Cuanto odio, desprecio y rencor puede albergar el ser
humano para mostrarse así, ante un País que asolaron con un despiadado
terrorismo, con la injustificable excusa de la consecución de unos objetivos
políticos que no han logrado y que dejó novecientos muertes en su brutal camino,
con miles de familiares teniendo que soportar la helada y dura mirada de los
culpables de su tragedia, sin mostrar el menor arrepentimiento, sin una frase
de disculpa, sin acercarse lo más mínimo a un gesto que pueda interpretarse
como un intento de pedir perdón, como un reconocimiento culpable del mal causado
que pudiera suavizar en parte el dolor de las víctimas que siguen preguntándose
el por qué de tamaña tragedia.
Indiscriminados y brutales atentados, acabaron con la
vida de todo tipo de ciudadanos inocentes, incluyendo niños, que como el resto,
eran simples objetivos militares, medios para conseguir sus fines, según sus
comunicados, en los que responsabilizaban al Estado de dichas ejecuciones,
según el argot utilizado por quienes sembraron un terror, que ahora ya no
consideran necesario, pues según afirman, prefieren continuar la lucha por
otros métodos que sin recurrir a una violencia que por razones obvias, ya no
les resulta rentable, en un alarde de falsa hipocresía que les incapacita
totalmente como autores de un esperado y sincero perdón, que da la impresión de
que jamás cabrá esperar que salga de ellos.
Y sin embargo, se hace absolutamente necesario.
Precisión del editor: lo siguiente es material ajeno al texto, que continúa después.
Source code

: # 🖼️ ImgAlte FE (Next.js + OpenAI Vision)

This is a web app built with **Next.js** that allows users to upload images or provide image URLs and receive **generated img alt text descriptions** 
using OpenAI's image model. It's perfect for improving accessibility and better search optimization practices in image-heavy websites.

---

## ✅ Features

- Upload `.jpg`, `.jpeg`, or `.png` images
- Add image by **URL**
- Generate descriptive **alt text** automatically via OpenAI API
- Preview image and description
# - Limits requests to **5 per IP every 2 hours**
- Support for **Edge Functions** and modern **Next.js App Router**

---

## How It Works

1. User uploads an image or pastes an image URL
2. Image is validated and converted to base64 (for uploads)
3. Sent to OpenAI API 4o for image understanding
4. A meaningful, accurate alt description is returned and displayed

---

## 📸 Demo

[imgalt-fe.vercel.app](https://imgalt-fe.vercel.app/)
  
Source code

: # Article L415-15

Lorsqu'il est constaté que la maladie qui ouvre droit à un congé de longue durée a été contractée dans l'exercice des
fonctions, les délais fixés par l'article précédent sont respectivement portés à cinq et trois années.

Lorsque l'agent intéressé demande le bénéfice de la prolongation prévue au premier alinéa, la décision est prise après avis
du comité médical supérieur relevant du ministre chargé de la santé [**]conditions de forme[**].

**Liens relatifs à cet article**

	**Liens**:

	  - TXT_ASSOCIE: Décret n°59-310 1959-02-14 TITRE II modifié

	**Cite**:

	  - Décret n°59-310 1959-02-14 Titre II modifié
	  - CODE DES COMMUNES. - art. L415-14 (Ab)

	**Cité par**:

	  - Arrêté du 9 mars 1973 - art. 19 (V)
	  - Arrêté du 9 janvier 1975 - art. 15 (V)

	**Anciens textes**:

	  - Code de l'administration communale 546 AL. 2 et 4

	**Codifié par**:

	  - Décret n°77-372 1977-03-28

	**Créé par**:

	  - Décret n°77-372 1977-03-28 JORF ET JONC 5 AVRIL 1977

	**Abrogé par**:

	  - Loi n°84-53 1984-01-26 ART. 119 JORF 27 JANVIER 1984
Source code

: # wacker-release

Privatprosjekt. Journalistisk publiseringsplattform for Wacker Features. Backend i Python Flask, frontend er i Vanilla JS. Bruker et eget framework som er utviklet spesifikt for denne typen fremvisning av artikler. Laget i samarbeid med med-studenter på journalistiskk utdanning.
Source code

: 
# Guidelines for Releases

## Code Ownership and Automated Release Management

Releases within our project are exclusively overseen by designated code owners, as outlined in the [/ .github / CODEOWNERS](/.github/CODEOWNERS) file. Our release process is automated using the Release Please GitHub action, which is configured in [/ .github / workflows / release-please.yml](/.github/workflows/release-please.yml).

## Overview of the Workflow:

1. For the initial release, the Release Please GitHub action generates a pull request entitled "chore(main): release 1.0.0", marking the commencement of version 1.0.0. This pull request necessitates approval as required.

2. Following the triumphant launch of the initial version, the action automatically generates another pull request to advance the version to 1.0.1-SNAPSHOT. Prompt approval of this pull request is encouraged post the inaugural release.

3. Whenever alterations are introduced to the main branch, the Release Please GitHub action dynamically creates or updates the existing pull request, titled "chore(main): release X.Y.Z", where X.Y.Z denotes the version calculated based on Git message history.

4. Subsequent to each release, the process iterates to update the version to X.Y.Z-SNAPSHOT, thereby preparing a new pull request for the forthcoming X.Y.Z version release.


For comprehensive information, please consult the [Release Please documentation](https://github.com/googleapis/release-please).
Sin él
las heridas difícilmente cerrarán y será difícil dar por terminado uno de los
más negros y terribles capítulos de la historia reciente de este País. Ese
perdón supondría un cierto alivio para los familiares, que verían en ese gesto,
un signo de culpabilidad y arrepentimiento que lograría suavizar el sentimiento
de odio y rencor a la par que sosegar en parte el sufrimiento, a sabiendas que
los autores del mismo abominan y abjuran del mal causado.
Apenas han reconocido el mal causado – multilateral,
afirman en su declaración - de una manera fría y calculada, sin llegar ni un
ápice más allá, sin reconocer su culpa y el tremendo dolor ocasionado. ¿Tan difícil
para ellos es reconocer su culpa sin ambigüedad alguna? ¿Tan duro para ellos
que causaron los trágicos hechos es pedir perdón? ¿Por qué en lugar de
exhibirse como lo han hecho en una pública foto, sin mostrar arrepentimiento
alguno, no han decidido privatizar dicho acto para no ahondar más en la herida?
¿Cómo pueden mostrase así, desafiantes, ante las familias agraviadas y
afligidas por una pena insoportable?
Las familias merecen y necesitan ese gesto de
arrepentimiento. La sociedad en general, también.